Mental health programmes is in the road to see greater demand as coronavirus cases rises, a World Health Organization (WHO) survey has indicated.
The WHO survey of 130 countries, including India, showes the devastating impact of COVID-19 on access to mental health services and underscores the need for increased funding.
“Although 89% of countries reported in the survey that mental health and psychosocial support is part of their national covid-19 response plans, only 17% of these countries have full additional funding for covering these activities,” the survey report stated. “This all highlights the need for more money for mental health.

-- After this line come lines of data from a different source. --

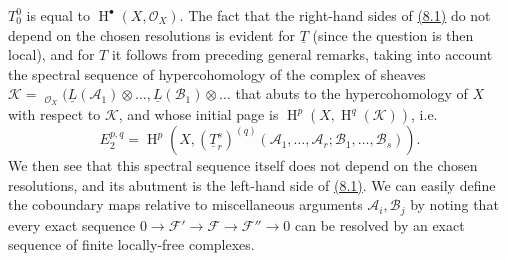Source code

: \documentclass{article}
\newcommand{\scr}[1]{{\mathscr{#1}}}
\DeclareMathOperator{\shHom}{\underline{Hom}}
\DeclareMathOperator{\HH}{H}
\begin{document}
$T_0^0$ is equal to $\HH^\bullet(X,\scr{O}_X)$.
The fact that the right-hand sides of \hyperref[8.1]{(8.1)} do not depend on the chosen resolutions is evident for $\underline{T}$ (since the question is then local), and for $T$ it follows from preceding general remarks, taking into account the spectral sequence of hypercohomology of the complex of sheaves $\scr{K}=\shHom_{\scr{O}_X}(\underline{L}(\scr{A}_1)\otimes\ldots,\underline{L}(\scr{B}_1)\otimes\ldots$ that abuts to the hypercohomology of $X$ with respect to $\scr{K}$, and whose initial page is $\HH^p(X,\HH^q(\scr{K}))$, i.e.
\[
\label{8.2}
  E_2^{p,q} = \HH^p(X,(\underline{T}_r^s)^{(q)}(\scr{A}_1,\ldots,\scr{A}_r;\scr{B}_1,\ldots,\scr{B}_s)).
\tag{8.2}
\]
We then see that this spectral sequence itself does not depend on the chosen resolutions, and its abutment is the left-hand side of \hyperref[8.1]{(8.1)}.
We can easily define the coboundary maps relative to miscellaneous arguments $\scr{A}_i,\scr{B}_j$ by noting that every exact sequence $0\to\scr{F}'\to\scr{F}\to\scr{F}''\to0$ can be resolved by an exact sequence of finite locally-free complexes.
\end{document}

Spending 2% of national health budgets on mental health is not enough. International funders also need to do more: mental health still receives less than 1% of international aid earmarked for health.”
The survey was conducted from June to August among 130 countries across WHO’s six regions.
Bereavement, isolation, loss of income and fear are triggering mental health conditions, the WHO added. COVID-19 itself can lead to neurological and mental complications, such as delirium, agitation, and stroke.
“India already has the highest number of suicides globally. With the COVID-19 induced lockdown, self-harm and suicide ideation have upped. Other than creating awareness, reducing stigma related to help seeking, and providing psycho-social support, the government will need to increase socio-economic safety nets, and think of ways to support those suffering abuse,” Nelson Vinod Moses, Suicide Prevention India Foundation (SPIF) had said.
The World Health Organization pointed that pre-COVID estimates reveal that about $1 trillion in economic productivity is lost annually because of depression and anxiety. Studies have shown that every $1 spent on evidence-based care for mental health provides a return of $5.